The backup itself takes hours to days. A small backup, 290 files totaling 75MB, took 4 hours. Of this time, almost all of the time was spent scanning my hard disk and compressing files for backup. The actual transfer took only 3 minutes.

A backup of 1000 digital photos totaling 5GB took took more than 4 days (that's with the machine on, nonstop). Of that time, 47 hours were prep and only 8 hours were transfer. What was it doing for 47 hours?!

To make matters worse, any interruption of the backup (like hibernating my machine or losing a network connection) looks like it restarts the whole thing.
Where's the slowdown?

Let's look at the transfer speed first. 5GB over 8 hours is only 625MB per hour, which is about 10% of my upstream capacity. So, it's obviously not network constrained.

Could it be CPU or disk constrained? It's hard to separate the two without a deeper analysis that I can't do easily, but I have a good way to look at the overall picture. For my USB backups, I use SyncBackSE from 2BrightSparks, which I like very much -- unlike most so-called sync products, SyncBackSE actually knows how to do a true sync operation, including dealing with conflicts. And it's great for backups. A backup of almost 3,000 files totaling 6GB took just 34 minutes from start to finish, including 16 minutes scanning 460,000 files (3x times the number in my Mozy backup set) and 18 minutes copying.

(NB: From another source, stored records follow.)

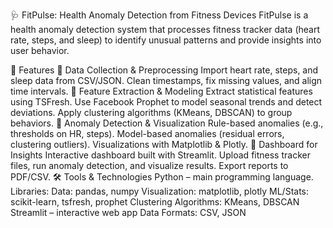 🩺 FitPulse: Health Anomaly Detection from Fitness Devices
FitPulse is a health anomaly detection system that processes fitness tracker data (heart rate, steps, and sleep) to identify unusual patterns and provide insights into user behavior.

🚀 Features
🔹 Data Collection & Preprocessing
Import heart rate, steps, and sleep data from CSV/JSON.
Clean timestamps, fix missing values, and align time intervals.
🔹 Feature Extraction & Modeling
Extract statistical features using TSFresh.
Use Facebook Prophet to model seasonal trends and detect deviations.
Apply clustering algorithms (KMeans, DBSCAN) to group behaviors.
🔹 Anomaly Detection & Visualization
Rule-based anomalies (e.g., thresholds on HR, steps).
Model-based anomalies (residual errors, clustering outliers).
Visualizations with Matplotlib & Plotly.
🔹 Dashboard for Insights
Interactive dashboard built with Streamlit.
Upload fitness tracker files, run anomaly detection, and visualize results.
Export reports to PDF/CSV.
🛠 Tools & Technologies
Python – main programming language.
Libraries:
Data: pandas, numpy
Visualization: matplotlib, plotly
ML/Stats: scikit-learn, tsfresh, prophet
Clustering Algorithms: KMeans, DBSCAN
Streamlit – interactive web app
Data Formats: CSV, JSON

Mozy does seem to be doing way too much I/O. Looking in Task Manager, it looks like SyncBackSE reads and writes very little more (maybe 10% more) than the data being backed up. That's about what I would expect. But Mozy's two processes (mozybackup.exe and mozystat.exe) read more than 15 bytes for every byte being backed up and write about 2 bytes for every byte being backed up, and that's excluding the network I/O. And it also looks like they are writing tiny packets to their server (an average of 8 bytes per Other I/O request). This certainly doesn't seem right to me.

Except for the backup that took 4 days, all of the Mozy backups occurred in the middle of the night while I wasn't using the machine, so there was no contention on the machine. Mozy does have an option for how much CPU it will consume. But, it doesn't seem to make much of a difference when I told Mozy it could have as much CPU as it wanted, either in how fast the backup happens or in the performance of my machine (it makes it crawl, either way). Remember, it takes 20 minutes of waiting for the Configuration window to open in order to change that option. To be fair, SyncBackSE also slows the machine down dramatically when it's running, but it's over a much shorter period of time.

I'm not expecting Mozy to be as fast as a local backup, but it's more than 100 times slower and there doesn't appear to be any reason for it. Mozy's scanning is 600 times(!) slower than SyncBackSE when it ought to be just as fast. I would guess, from what I can see, that Mozy stores the backup set database remotely instead of locally (why?), but that still shouldn't account for a 600x difference. Maybe Mozy needs to buy 2BrightSparks and use whatever it is they've done.

What's the answer?

I wish this blog post ended with an answer instead of a question, but I don't know the answer. Maybe the people at Mozy do. Maybe they'll enlighten us.

What I do know is that I have to look elsewhere. A full backup for me is already hundreds of gigabytes and growing fast. I use a 16GB card in my camera and, yes, I fill it sometimes. Add to that the huge, high-res Photoshop files that I create when I'm working on one of my montages.

I'm planning to look at FolderShare, BeInSync, and LogMeIn Backup. I have to say I don't really like the idea of paying a subscription fee to backup to my own hard disk, which I also have to find a remote server to put it on. Suggestions welcome.